#### Information ####
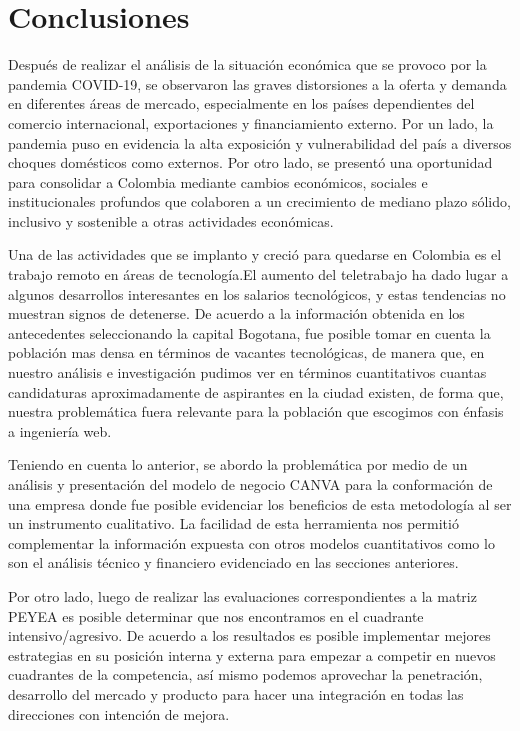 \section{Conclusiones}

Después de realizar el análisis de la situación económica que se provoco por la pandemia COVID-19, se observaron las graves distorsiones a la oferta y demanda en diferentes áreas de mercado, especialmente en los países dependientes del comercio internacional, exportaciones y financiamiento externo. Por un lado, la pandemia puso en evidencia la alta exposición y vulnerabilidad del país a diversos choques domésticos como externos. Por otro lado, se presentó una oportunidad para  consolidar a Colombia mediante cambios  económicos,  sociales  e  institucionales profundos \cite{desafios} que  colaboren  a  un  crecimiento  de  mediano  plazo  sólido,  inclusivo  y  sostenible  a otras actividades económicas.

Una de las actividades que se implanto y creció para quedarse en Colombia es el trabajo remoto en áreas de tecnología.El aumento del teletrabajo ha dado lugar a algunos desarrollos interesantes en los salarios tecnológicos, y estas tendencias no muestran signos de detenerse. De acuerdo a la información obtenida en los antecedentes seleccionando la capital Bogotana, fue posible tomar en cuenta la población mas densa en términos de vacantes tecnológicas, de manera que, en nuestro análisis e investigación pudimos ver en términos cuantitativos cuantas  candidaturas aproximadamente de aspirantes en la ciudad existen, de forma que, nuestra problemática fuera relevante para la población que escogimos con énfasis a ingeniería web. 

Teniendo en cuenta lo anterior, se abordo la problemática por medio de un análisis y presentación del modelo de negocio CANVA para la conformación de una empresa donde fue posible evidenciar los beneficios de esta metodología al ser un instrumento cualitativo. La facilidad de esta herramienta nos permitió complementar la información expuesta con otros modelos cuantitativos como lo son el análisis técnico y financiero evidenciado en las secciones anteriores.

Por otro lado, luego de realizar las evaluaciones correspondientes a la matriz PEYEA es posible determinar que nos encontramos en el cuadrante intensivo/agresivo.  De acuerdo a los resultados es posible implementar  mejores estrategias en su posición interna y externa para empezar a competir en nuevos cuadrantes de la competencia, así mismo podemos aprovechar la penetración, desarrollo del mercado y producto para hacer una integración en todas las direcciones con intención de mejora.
####
◆ Your objective
Before copying, set the pictures aside; then give the records again exactly.

◆ Expected answer
 \section{Conclusiones}

Después de realizar el análisis de la situación económica que se provoco por la pandemia COVID-19, se observaron las graves distorsiones a la oferta y demanda en diferentes áreas de mercado, especialmente en los países dependientes del comercio internacional, exportaciones y financiamiento externo. Por un lado, la pandemia puso en evidencia la alta exposición y vulnerabilidad del país a diversos choques domésticos como externos. Por otro lado, se presentó una oportunidad para  consolidar a Colombia mediante cambios  económicos,  sociales  e  institucionales profundos \cite{desafios} que  colaboren  a  un  crecimiento  de  mediano  plazo  sólido,  inclusivo  y  sostenible  a otras actividades económicas.

Una de las actividades que se implanto y creció para quedarse en Colombia es el trabajo remoto en áreas de tecnología.El aumento del teletrabajo ha dado lugar a algunos desarrollos interesantes en los salarios tecnológicos, y estas tendencias no muestran signos de detenerse. De acuerdo a la información obtenida en los antecedentes seleccionando la capital Bogotana, fue posible tomar en cuenta la población mas densa en términos de vacantes tecnológicas, de manera que, en nuestro análisis e investigación pudimos ver en términos cuantitativos cuantas  candidaturas aproximadamente de aspirantes en la ciudad existen, de forma que, nuestra problemática fuera relevante para la población que escogimos con énfasis a ingeniería web. 

Teniendo en cuenta lo anterior, se abordo la problemática por medio de un análisis y presentación del modelo de negocio CANVA para la conformación de una empresa donde fue posible evidenciar los beneficios de esta metodología al ser un instrumento cualitativo. La facilidad de esta herramienta nos permitió complementar la información expuesta con otros modelos cuantitativos como lo son el análisis técnico y financiero evidenciado en las secciones anteriores.

Por otro lado, luego de realizar las evaluaciones correspondientes a la matriz PEYEA es posible determinar que nos encontramos en el cuadrante intensivo/agresivo.  De acuerdo a los resultados es posible implementar  mejores estrategias en su posición interna y externa para empezar a competir en nuevos cuadrantes de la competencia, así mismo podemos aprovechar la penetración, desarrollo del mercado y producto para hacer una integración en todas las direcciones con intención de mejora.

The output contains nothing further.